● SOURCE DATA
========
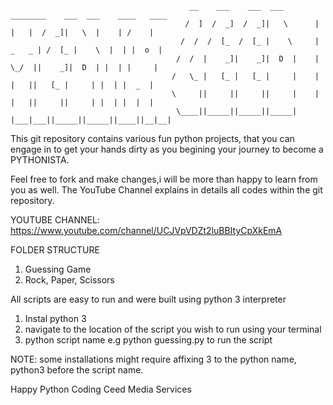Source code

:                                             __    ___    ___  ___       ________    ___  ___    ____   ____
                                           /  ]  /  _]  /  _]|   \      |   |   |  /  _]|   \  |    | /    |
                                          /  /  /  [_  /  [_ |    \     | _   _ | /  [_ |    \  |  | |  o  |
                                         /  /  |    _]|    _]|  D  |    |  \_/  ||    _]|  D  | |  | |     |
                                        /   \_ |   [_ |   [_ |     |    |   |   ||   [_ |     | |  | |  _  |
                                        \     ||     ||     ||     |    |   |   ||     ||     | |  | |  |  |
                                         \____||_____||_____||_____|    |___|___||_____||_____||____||__|__|
                                                                                                            
                                            
This git repository contains various fun python projects, that you can engage in to get your hands dirty as you begining your journey to become a PYTHONISTA.

Feel free to fork and make changes,i will be more than happy to learn from you as well. The YouTube Channel explains in details all codes within the git repository.

YOUTUBE CHANNEL: https://www.youtube.com/channel/UCJVpVDZt2luBBItyCpXkEmA

FOLDER STRUCTURE
1) Guessing Game
2) Rock, Paper, Scissors


All scripts are easy to run and were built using python 3 interpreter 
1. Instal python 3
2. navigate to the location of the script you wish to run using your terminal
3. python script name e.g python guessing.py  to run the script 

NOTE: some installations might require affixing 3 to the python name, python3 before the script name.

Happy Python Coding
Ceed Media Services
========
● TASK STATEMENT
Go through the entries above, and wherever a line holds the word "repository", copy that line.

● WRITTEN REPLY
This git repository contains various fun python projects, that you can engage in to get your hands dirty as you begining your journey to become a PYTHONISTA.
Feel free to fork and make changes,i will be more than happy to learn from you as well. The YouTube Channel explains in details all codes within the git repository.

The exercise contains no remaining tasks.